CAMK1D activates AMPK/PINK1/Parkin-dependent mitophagy to promote enzalutamide resistance in prostate cancer

Abstract Although androgen receptor (AR)-targeted therapies, such as enzalutamide, initially improve outcomes of prostate cancer (PCa) patients, resistance inevitably develops, partly driven by prostate cancer stem-like cells (PCSCs). However, the molecular mechanisms linking the maintenance of PCSCs to enzalutamide resistance (ENZR) remain incompletely elucidated. Here, we implicate Ca²⁺/calmodulin-dependent protein kinase 1D (CAMK1D) in PCSC-mediated ENZR. CAMK1D was consistently upregulated in PCa with ENZR and contributed to ENZR by enhancing mitophagy in PCa cells both in vitro and in vivo. Mechanistically, CAMK1D promotes the expansion of PCSCs by enhancing mitophagy through activation of the AMP-activated protein kinase (AMPK)/PINK1 signaling pathway, thereby facilitating cellular adaptation.
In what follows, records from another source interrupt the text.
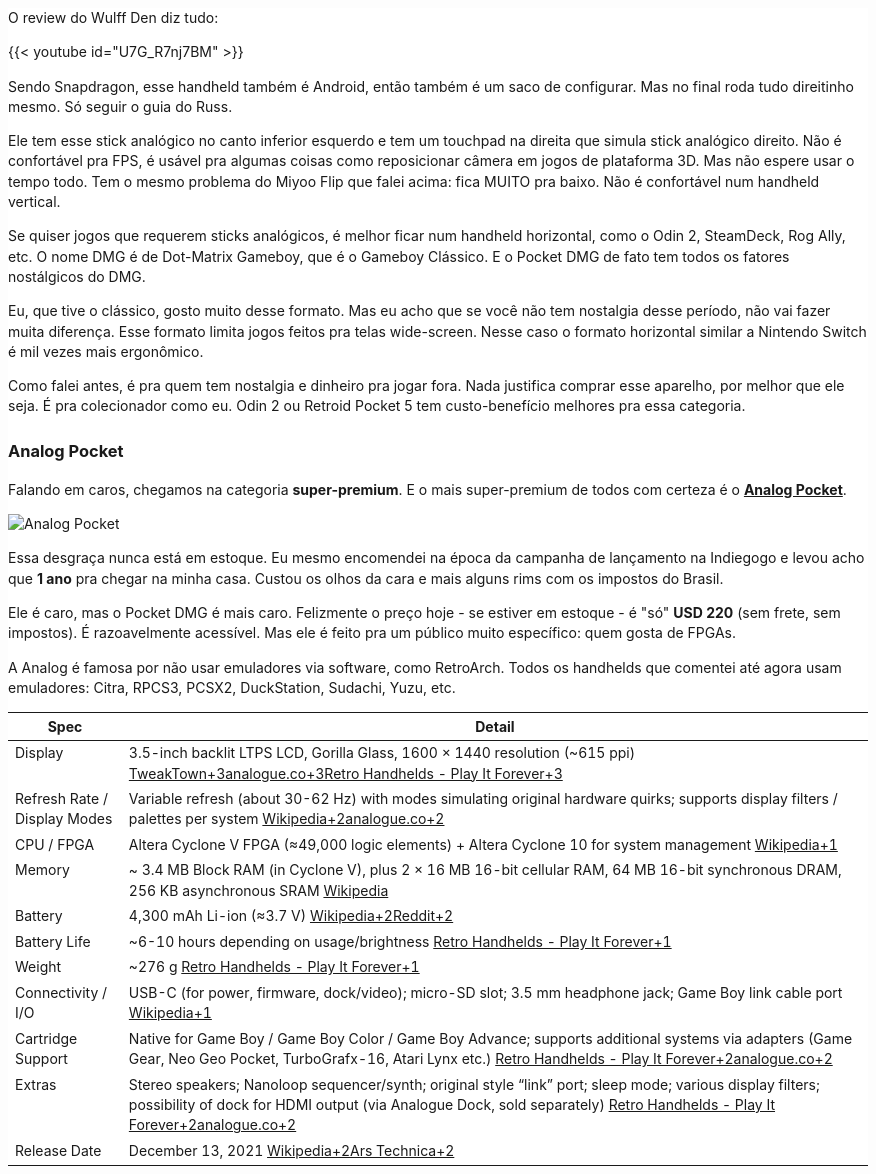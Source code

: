 O review do Wulff Den diz tudo:

{{< youtube id="U7G_R7nj7BM" >}}

Sendo Snapdragon, esse handheld também é Android, então também é um saco de configurar. Mas no final roda tudo direitinho mesmo. Só seguir o guia do Russ.

Ele tem esse stick analógico no canto inferior esquerdo e tem um touchpad na direita que simula stick analógico direito. Não é confortável pra FPS, é usável pra algumas coisas como reposicionar câmera em jogos de plataforma 3D. Mas não espere usar o tempo todo. Tem o mesmo problema do Miyoo Flip que falei acima: fica MUITO pra baixo. Não é confortável num handheld vertical.

Se quiser jogos que requerem sticks analógicos, é melhor ficar num handheld horizontal, como o Odin 2, SteamDeck, Rog Ally, etc. O nome DMG é de Dot-Matrix Gameboy, que é o Gameboy Clássico. E o Pocket DMG de fato tem todos os fatores nostálgicos do DMG.

Eu, que tive o clássico, gosto muito desse formato. Mas eu acho que se você não tem nostalgia desse período, não vai fazer muita diferença. Esse formato limita jogos feitos pra telas wide-screen. Nesse caso o formato horizontal similar a Nintendo Switch é mil vezes mais ergonômico.

Como falei antes, é pra quem tem nostalgia e dinheiro pra jogar fora. Nada justifica comprar esse aparelho, por melhor que ele seja. É pra colecionador como eu. Odin 2 ou Retroid Pocket 5 tem custo-benefício melhores pra essa categoria.

### Analog Pocket

Falando em caros, chegamos na categoria **super-premium**. E o mais super-premium de todos com certeza é o [**Analog Pocket**](https://store.analogue.co/products/analogue-pocket-black).

![Analog Pocket](https://new-uploads-akitaonrails.s3.us-east-2.amazonaws.com/20250914141132_20250914_141049.jpg)

Essa desgraça nunca está em estoque. Eu mesmo encomendei na época da campanha de lançamento na Indiegogo e levou acho que **1 ano** pra chegar na minha casa. Custou os olhos da cara e mais alguns rims com os impostos do Brasil.

Ele é caro, mas o Pocket DMG é mais caro. Felizmente o preço hoje - se estiver em estoque - é "só" **USD 220** (sem frete, sem impostos). É razoavelmente acessível. Mas ele é feito pra um público muito específico: quem gosta de FPGAs.

A Analog é famosa por não usar emuladores via software, como RetroArch. Todos os handhelds que comentei até agora usam emuladores: Citra, RPCS3, PCSX2, DuckStation, Sudachi, Yuzu, etc.

|Spec|Detail|
|---|---|
|Display|3.5-inch backlit LTPS LCD, Gorilla Glass, 1600 × 1440 resolution (~615 ppi) [TweakTown+3analogue.co+3Retro Handhelds - Play It Forever+3](https://www.analogue.co/pocket?utm_source=chatgpt.com)|
|Refresh Rate / Display Modes|Variable refresh (about 30-62 Hz) with modes simulating original hardware quirks; supports display filters / palettes per system [Wikipedia+2analogue.co+2](https://en.wikipedia.org/wiki/Analogue_Pocket?utm_source=chatgpt.com)|
|CPU / FPGA|Altera Cyclone V FPGA (≈49,000 logic elements) + Altera Cyclone 10 for system management [Wikipedia+1](https://en.wikipedia.org/wiki/Analogue_Pocket?utm_source=chatgpt.com)|
|Memory|~ 3.4 MB Block RAM (in Cyclone V), plus 2 × 16 MB 16-bit cellular RAM, 64 MB 16-bit synchronous DRAM, 256 KB asynchronous SRAM [Wikipedia](https://en.wikipedia.org/wiki/Analogue_Pocket?utm_source=chatgpt.com)|
|Battery|4,300 mAh Li-ion (≈3.7 V) [Wikipedia+2Reddit+2](https://en.wikipedia.org/wiki/Analogue_Pocket?utm_source=chatgpt.com)|
|Battery Life|~6-10 hours depending on usage/brightness [Retro Handhelds - Play It Forever+1](https://retrohandhelds.gg/rh-reviews-the-analogue-pocket/?utm_source=chatgpt.com)|
|Weight|~276 g [Retro Handhelds - Play It Forever+1](https://retrohandhelds.gg/rh-reviews-the-analogue-pocket/?utm_source=chatgpt.com)|
|Connectivity / I/O|USB-C (for power, firmware, dock/video); micro-SD slot; 3.5 mm headphone jack; Game Boy link cable port [Wikipedia+1](https://en.wikipedia.org/wiki/Analogue_Pocket?utm_source=chatgpt.com)|
|Cartridge Support|Native for Game Boy / Game Boy Color / Game Boy Advance; supports additional systems via adapters (Game Gear, Neo Geo Pocket, TurboGrafx-16, Atari Lynx etc.) [Retro Handhelds - Play It Forever+2analogue.co+2](https://retrohandhelds.gg/rh-reviews-the-analogue-pocket/?utm_source=chatgpt.com)|
|Extras|Stereo speakers; Nanoloop sequencer/synth; original style “link” port; sleep mode; various display filters; possibility of dock for HDMI output (via Analogue Dock, sold separately) [Retro Handhelds - Play It Forever+2analogue.co+2](https://retrohandhelds.gg/rh-reviews-the-analogue-pocket/?utm_source=chatgpt.com)|
|Release Date|December 13, 2021 [Wikipedia+2Ars Technica+2](https://en.wikipedia.org/wiki/Analogue_Pocket?utm_source=chatgpt.com)|
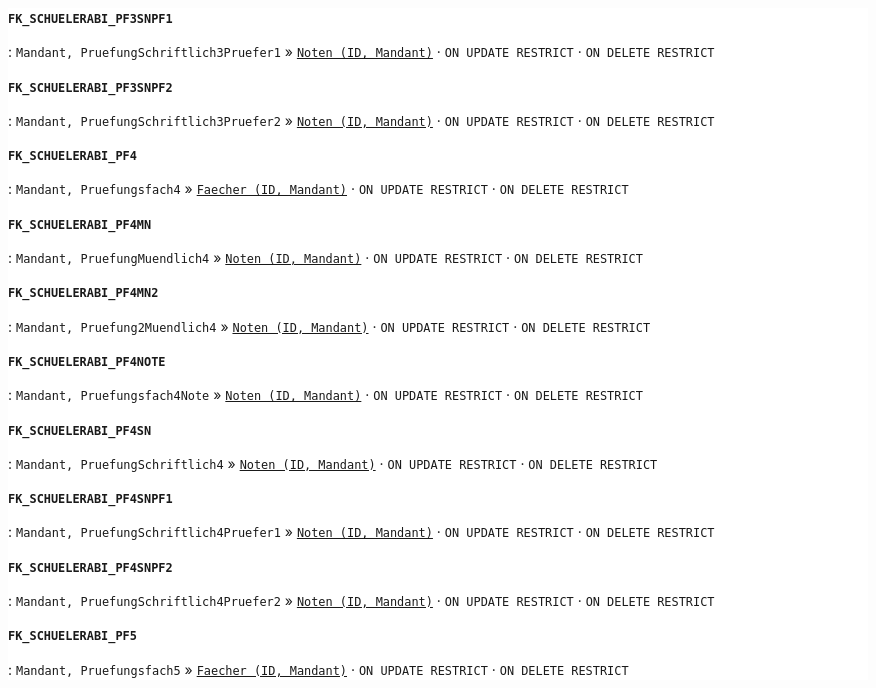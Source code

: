     

**`FK_SCHUELERABI_PF3SNPF1`**

:   `Mandant, PruefungSchriftlich3Pruefer1` » [`Noten (ID, Mandant)`](../../tables/noten) · `ON UPDATE RESTRICT` · `ON DELETE RESTRICT`

    

**`FK_SCHUELERABI_PF3SNPF2`**

:   `Mandant, PruefungSchriftlich3Pruefer2` » [`Noten (ID, Mandant)`](../../tables/noten) · `ON UPDATE RESTRICT` · `ON DELETE RESTRICT`

    

**`FK_SCHUELERABI_PF4`**

:   `Mandant, Pruefungsfach4` » [`Faecher (ID, Mandant)`](../../tables/faecher) · `ON UPDATE RESTRICT` · `ON DELETE RESTRICT`

    

**`FK_SCHUELERABI_PF4MN`**

:   `Mandant, PruefungMuendlich4` » [`Noten (ID, Mandant)`](../../tables/noten) · `ON UPDATE RESTRICT` · `ON DELETE RESTRICT`

    

**`FK_SCHUELERABI_PF4MN2`**

:   `Mandant, Pruefung2Muendlich4` » [`Noten (ID, Mandant)`](../../tables/noten) · `ON UPDATE RESTRICT` · `ON DELETE RESTRICT`

    

**`FK_SCHUELERABI_PF4NOTE`**

:   `Mandant, Pruefungsfach4Note` » [`Noten (ID, Mandant)`](../../tables/noten) · `ON UPDATE RESTRICT` · `ON DELETE RESTRICT`

    

**`FK_SCHUELERABI_PF4SN`**

:   `Mandant, PruefungSchriftlich4` » [`Noten (ID, Mandant)`](../../tables/noten) · `ON UPDATE RESTRICT` · `ON DELETE RESTRICT`

    

**`FK_SCHUELERABI_PF4SNPF1`**

:   `Mandant, PruefungSchriftlich4Pruefer1` » [`Noten (ID, Mandant)`](../../tables/noten) · `ON UPDATE RESTRICT` · `ON DELETE RESTRICT`

    

**`FK_SCHUELERABI_PF4SNPF2`**

:   `Mandant, PruefungSchriftlich4Pruefer2` » [`Noten (ID, Mandant)`](../../tables/noten) · `ON UPDATE RESTRICT` · `ON DELETE RESTRICT`

    

**`FK_SCHUELERABI_PF5`**

:   `Mandant, Pruefungsfach5` » [`Faecher (ID, Mandant)`](../../tables/faecher) · `ON UPDATE RESTRICT` · `ON DELETE RESTRICT`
We revealed that CAMK1D interacts with and phosphorylates AMPK at Thr172, which in turn activates PINK1 to modulate mitophagy, ultimately supporting the expansion of PCSCs under enzalutamide treatment. In a mouse orthotopic PCa model, targeting the CAMK1D/AMPK pathway with the siCAM/HLNP nanoformulation suppresses tumor growth by depleting the PCSCs population, achieving a synergistic effect with enzalutamide therapy. Our findings identify CAMK1D as a key regulator of ENZR that maintains stemness by orchestrating mitophagy, thereby establishing mitophagy as an important nexus between CAMK1D-mediated ENZR and AMPK-driven PCSC enrichment. Therapeutically, we developed a CAMK1D-targeted approach that potently reverses ENZR and improves treatment responses.